Sunday, February 3, 2019

Natural Nairobi

One of the best parts about living in Nairobi if you love the great outdoors is having so many options for quick nature escapes. This weekend, we decided to make a day trip to Karen, a well-to-do Nairobi suburb named for Karen Blixen.

We tried the much-touted Tin Roof Cafe, which lived up to its hipster and socially conscious reputation. We ordered main courses for lunch and served ourselves from a selection of salad side dishes. The food was both filling and light in the way that healthy fare always seems to be. My quiche and M's burger were both delicious.

Then, we explored Oloolua Nature Trail a few minutes away. It contains about 5km of hiking trails, but as we quickly learned much of those are quite poorly marked compared to Karura Forest or other trails we've visited in Kenya. As a result, we spent a lot of time "adventuring" - i.e., wandering around looking for the trail and hoping not to come across any deadly snakes. (We even found a trail map online but none of the paths or landmarks seemed to match it. Thankfully, we had budgeted a few hours!)
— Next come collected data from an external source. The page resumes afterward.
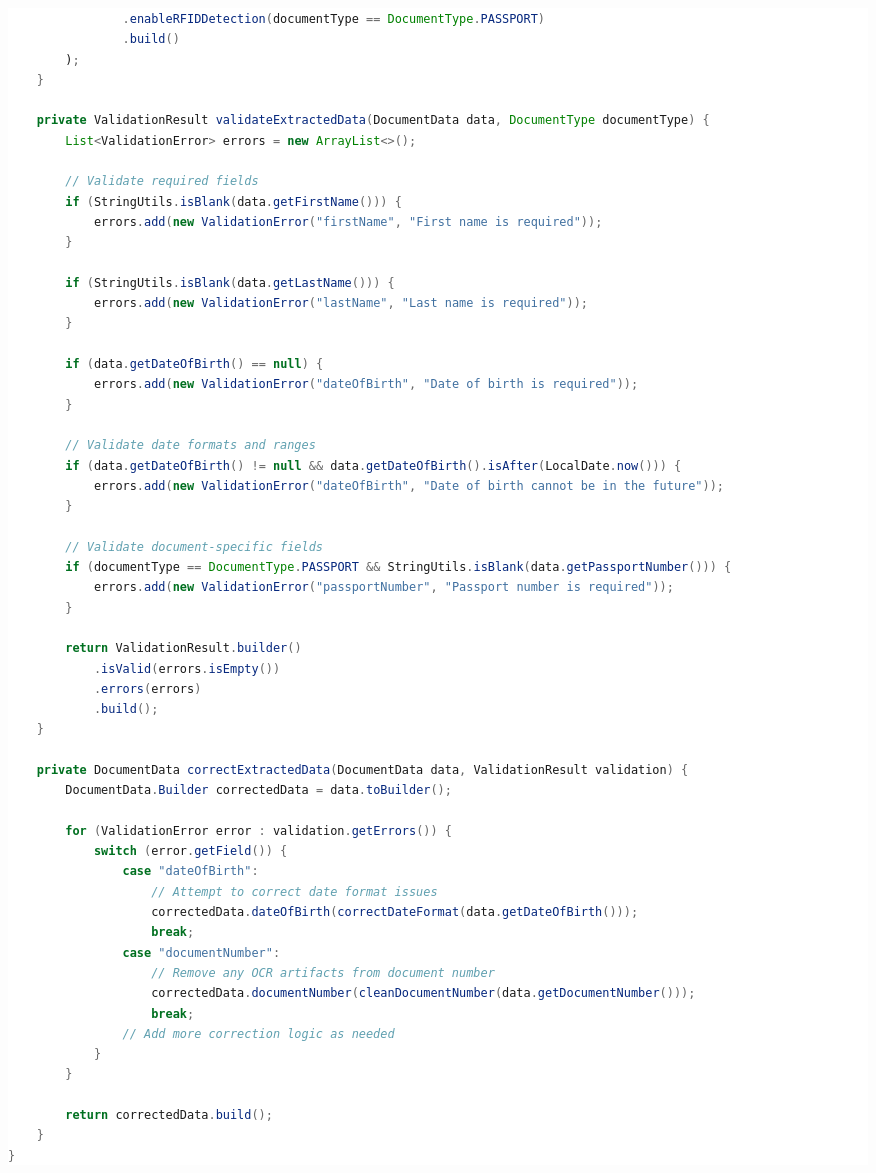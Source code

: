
 ```java
                .enableRFIDDetection(documentType == DocumentType.PASSPORT)
                .build()
        );
    }
    
    private ValidationResult validateExtractedData(DocumentData data, DocumentType documentType) {
        List<ValidationError> errors = new ArrayList<>();
        
        // Validate required fields
        if (StringUtils.isBlank(data.getFirstName())) {
            errors.add(new ValidationError("firstName", "First name is required"));
        }
        
        if (StringUtils.isBlank(data.getLastName())) {
            errors.add(new ValidationError("lastName", "Last name is required"));
        }
        
        if (data.getDateOfBirth() == null) {
            errors.add(new ValidationError("dateOfBirth", "Date of birth is required"));
        }
        
        // Validate date formats and ranges
        if (data.getDateOfBirth() != null && data.getDateOfBirth().isAfter(LocalDate.now())) {
            errors.add(new ValidationError("dateOfBirth", "Date of birth cannot be in the future"));
        }
        
        // Validate document-specific fields
        if (documentType == DocumentType.PASSPORT && StringUtils.isBlank(data.getPassportNumber())) {
            errors.add(new ValidationError("passportNumber", "Passport number is required"));
        }
        
        return ValidationResult.builder()
            .isValid(errors.isEmpty())
            .errors(errors)
            .build();
    }
    
    private DocumentData correctExtractedData(DocumentData data, ValidationResult validation) {
        DocumentData.Builder correctedData = data.toBuilder();
        
        for (ValidationError error : validation.getErrors()) {
            switch (error.getField()) {
                case "dateOfBirth":
                    // Attempt to correct date format issues
                    correctedData.dateOfBirth(correctDateFormat(data.getDateOfBirth()));
                    break;
                case "documentNumber":
                    // Remove any OCR artifacts from document number
                    correctedData.documentNumber(cleanDocumentNumber(data.getDocumentNumber()));
                    break;
                // Add more correction logic as needed
            }
        }
        
        return correctedData.build();
    }
}
```
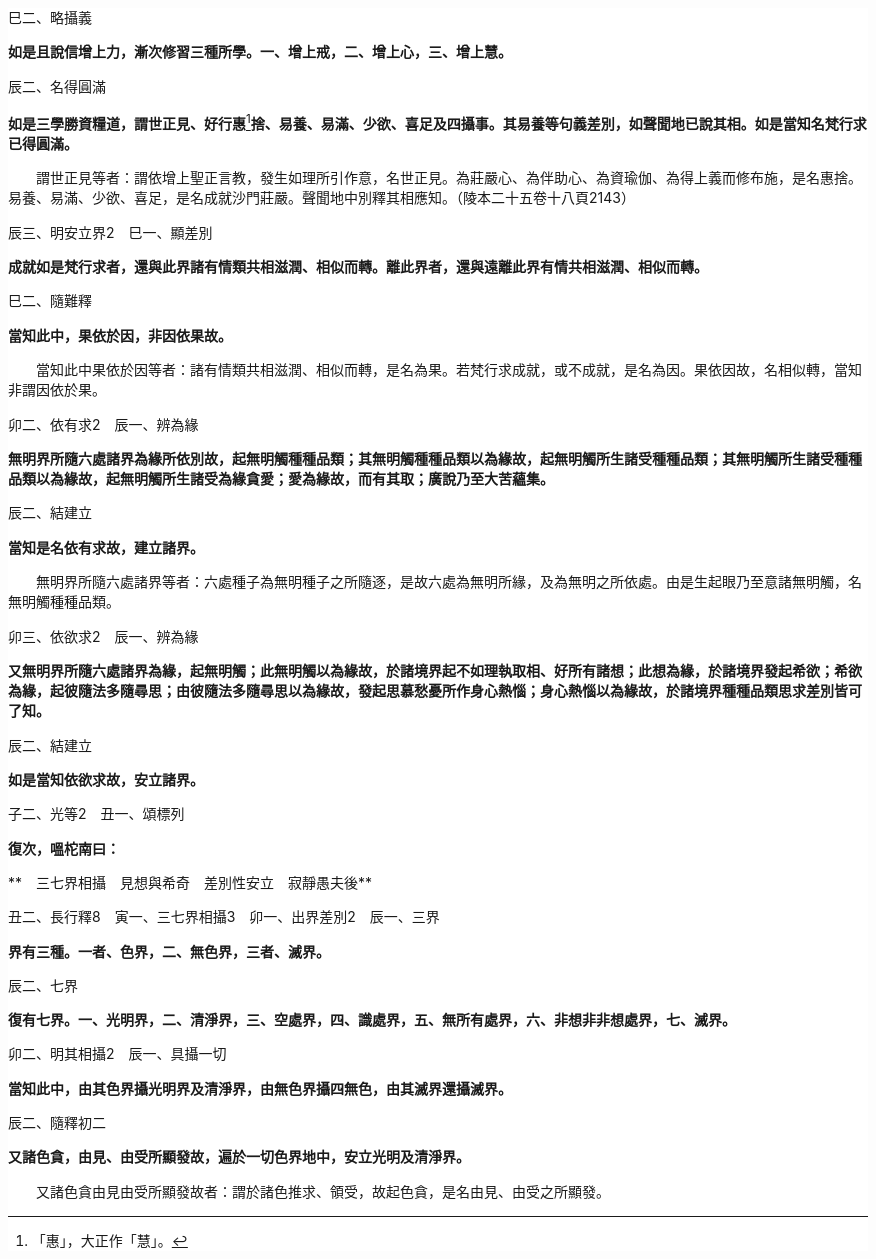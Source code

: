 巳二、略攝義

**如是且說信增上力，漸次修習三種所學。一、增上戒，二、增上心，三、增上慧。**

辰二、名得圓滿

**如是三學勝資糧道，謂世正見、好行惠**[^1]**捨、易養、易滿、少欲、喜足及四攝事。其易養等句義差別，如聲聞地已說其相。如是當知名梵行求已得圓滿。**

　　謂世正見等者：謂依增上聖正言教，發生如理所引作意，名世正見。為莊嚴心、為伴助心、為資瑜伽、為得上義而修布施，是名惠捨。易養、易滿、少欲、喜足，是名成就沙門莊嚴。聲聞地中別釋其相應知。（陵本二十五卷十八頁2143）

辰三、明安立界2　巳一、顯差別

**成就如是梵行求者，還與此界諸有情類共相滋潤、相似而轉。離此界者，還與遠離此界有情共相滋潤、相似而轉。**

巳二、隨難釋

**當知此中，果依於因，非因依果故。**

　　當知此中果依於因等者：諸有情類共相滋潤、相似而轉，是名為果。若梵行求成就，或不成就，是名為因。果依因故，名相似轉，當知非謂因依於果。

卯二、依有求2　辰一、辨為緣

**無明界所隨六處諸界為緣所依別故，起無明觸種種品類；其無明觸種種品類以為緣故，起無明觸所生諸受種種品類；其無明觸所生諸受種種品類以為緣故，起無明觸所生諸受為緣貪愛；愛為緣故，而有其取；廣說乃至大苦蘊集。**

辰二、結建立

**當知是名依有求故，建立諸界。**

　　無明界所隨六處諸界等者：六處種子為無明種子之所隨逐，是故六處為無明所緣，及為無明之所依處。由是生起眼乃至意諸無明觸，名無明觸種種品類。

卯三、依欲求2　辰一、辨為緣

**又無明界所隨六處諸界為緣，起無明觸；此無明觸以為緣故，於諸境界起不如理執取相、好所有諸想；此想為緣，於諸境界發起希欲；希欲為緣，起彼隨法多隨尋思；由彼隨法多隨尋思以為緣故，發起思慕愁憂所作身心熱惱；身心熱惱以為緣故，於諸境界種種品類思求差別皆可了知。**

辰二、結建立

**如是當知依欲求故，安立諸界。**

子二、光等2　丑一、頌標列

**復次，嗢柁南曰：**

**　三七界相攝　見想與希奇　差別性安立　寂靜愚夫後**

丑二、長行釋8　寅一、三七界相攝3　卯一、出界差別2　辰一、三界

**界有三種。一者、色界，二、無色界，三者、滅界。**

辰二、七界

**復有七界。一、光明界，二、清淨界，三、空處界，四、識處界，五、無所有處界，六、非想非非想處界，七、滅界。**

卯二、明其相攝2　辰一、具攝一切

**當知此中，由其色界攝光明界及清淨界，由無色界攝四無色，由其滅界還攝滅界。**

辰二、隨釋初二

**又諸色貪，由見、由受所顯發故，遍於一切色界地中，安立光明及清淨界。**

　　又諸色貪由見由受所顯發故者：謂於諸色推求、領受，故起色貪，是名由見、由受之所顯發。


[^1]: 「惠」，大正作「慧」。
[^2]: 「便」，大正作「傳」。
[^3]: 「很」，大正作「佷」。
[^4]: 「很」，大正作「佷」。
[^5]: 「已」，大正作「己」。
[^6]: 「差」，陵本作「善」。
[^7]: 「有」，大正作「由」。
[^8]: 「及」，大正、陵本作「而」。
[^9]: 「及」，大正、陵本作「而」。
[^10]: 「及」，大正、陵本作「而」。
[^11]: 「辨」，大正作「辦」。
[^12]: 「癘」，大正作「厲」。
[^13]: 「己」，陵本作「已」。
[^14]: 「趣」，大正作「越」。
[^15]: 「雖」，大正作「難」。
[^16]: 「隨」，大正作「睡」。
[^17]: 「其」，大正、陵本作「三」。
[^18]: 「邊」，大正作「逸」。
[^19]: 「應可」，大正、陵本作「不應」。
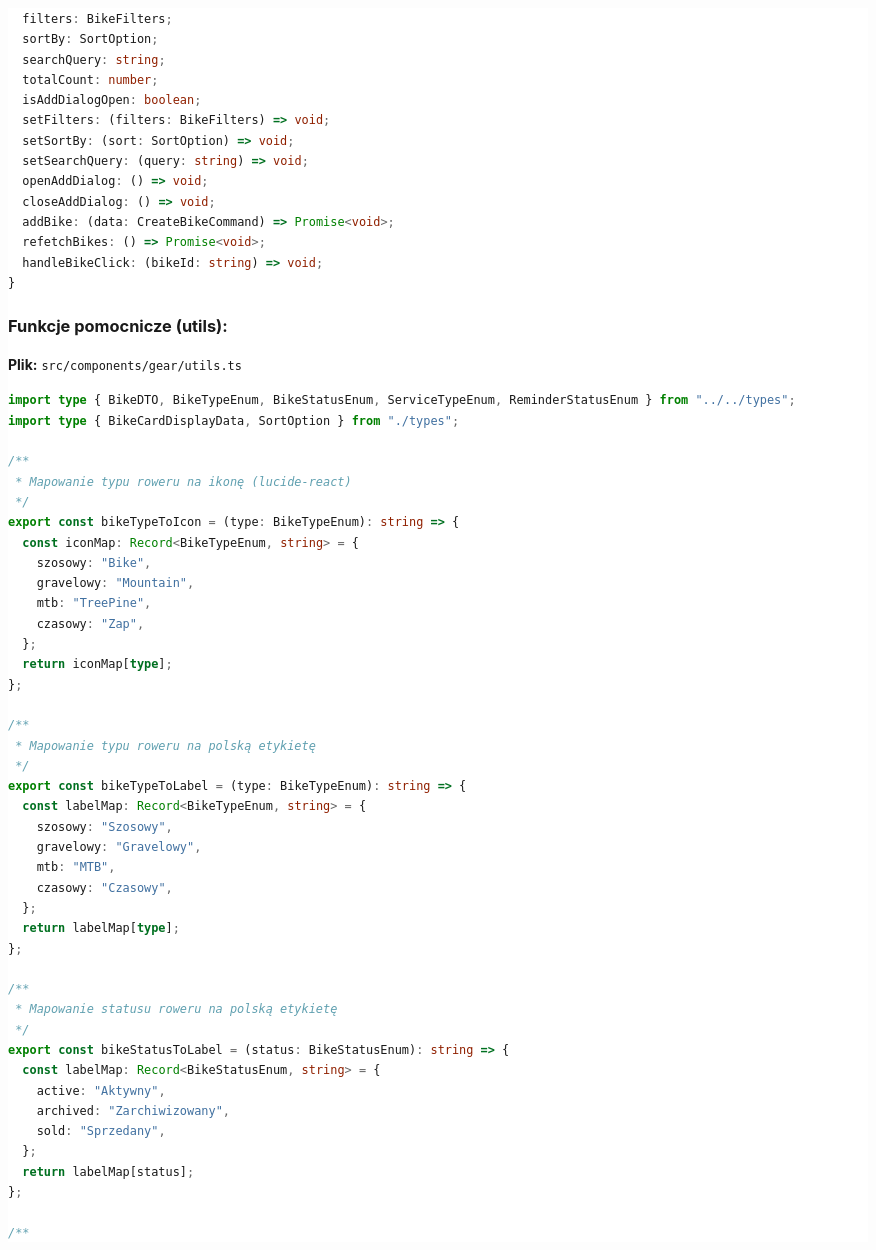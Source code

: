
 ```typescript
  filters: BikeFilters;
  sortBy: SortOption;
  searchQuery: string;
  totalCount: number;
  isAddDialogOpen: boolean;
  setFilters: (filters: BikeFilters) => void;
  setSortBy: (sort: SortOption) => void;
  setSearchQuery: (query: string) => void;
  openAddDialog: () => void;
  closeAddDialog: () => void;
  addBike: (data: CreateBikeCommand) => Promise<void>;
  refetchBikes: () => Promise<void>;
  handleBikeClick: (bikeId: string) => void;
}
```

### Funkcje pomocnicze (utils):

**Plik:** `src/components/gear/utils.ts`

```typescript
import type { BikeDTO, BikeTypeEnum, BikeStatusEnum, ServiceTypeEnum, ReminderStatusEnum } from "../../types";
import type { BikeCardDisplayData, SortOption } from "./types";

/**
 * Mapowanie typu roweru na ikonę (lucide-react)
 */
export const bikeTypeToIcon = (type: BikeTypeEnum): string => {
  const iconMap: Record<BikeTypeEnum, string> = {
    szosowy: "Bike",
    gravelowy: "Mountain",
    mtb: "TreePine",
    czasowy: "Zap",
  };
  return iconMap[type];
};

/**
 * Mapowanie typu roweru na polską etykietę
 */
export const bikeTypeToLabel = (type: BikeTypeEnum): string => {
  const labelMap: Record<BikeTypeEnum, string> = {
    szosowy: "Szosowy",
    gravelowy: "Gravelowy",
    mtb: "MTB",
    czasowy: "Czasowy",
  };
  return labelMap[type];
};

/**
 * Mapowanie statusu roweru na polską etykietę
 */
export const bikeStatusToLabel = (status: BikeStatusEnum): string => {
  const labelMap: Record<BikeStatusEnum, string> = {
    active: "Aktywny",
    archived: "Zarchiwizowany",
    sold: "Sprzedany",
  };
  return labelMap[status];
};

/**
```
The forest is also home to the Institute of Primate Research, and we could see why. There were quite a few monkeys around even in the heat of the middle of the afternoon.

Oloolua was supposedly established to help people who wanted to get away from the hustle and bustle of Nairobi. The vibe we quickly picked up on was that it had become a Kenyan romantic destination of sorts: everyone we encountered seemed to be a couple, and we might have been the only foreigners. We enjoyed the view of the waterfall near the entrance, which was significantly cleaner than Karura Forest's falls but also featured an unsightly set of old pipes spewing water sporadically out their joints! After much deliberation, we couldn't figure out their purpose.

We also came across a cave that's supposedly 33m deep, but we weren't willing to wade through the guano and risk disturbing the bats to find out how accurate that claim is. Legend has it that Mau Mau fighters (i.e., those who fought for Kenyan independence) once stayed there.

Like our beautiful home state of Virginia in the United States, there's so much to do in Kenya and so many ways to enjoy nature in particular. Although we know we won't have time to discover every hidden gem in the months we have remaining, we're so grateful to be surrounded by such awesome and accessible natural beauty all within such a short drive.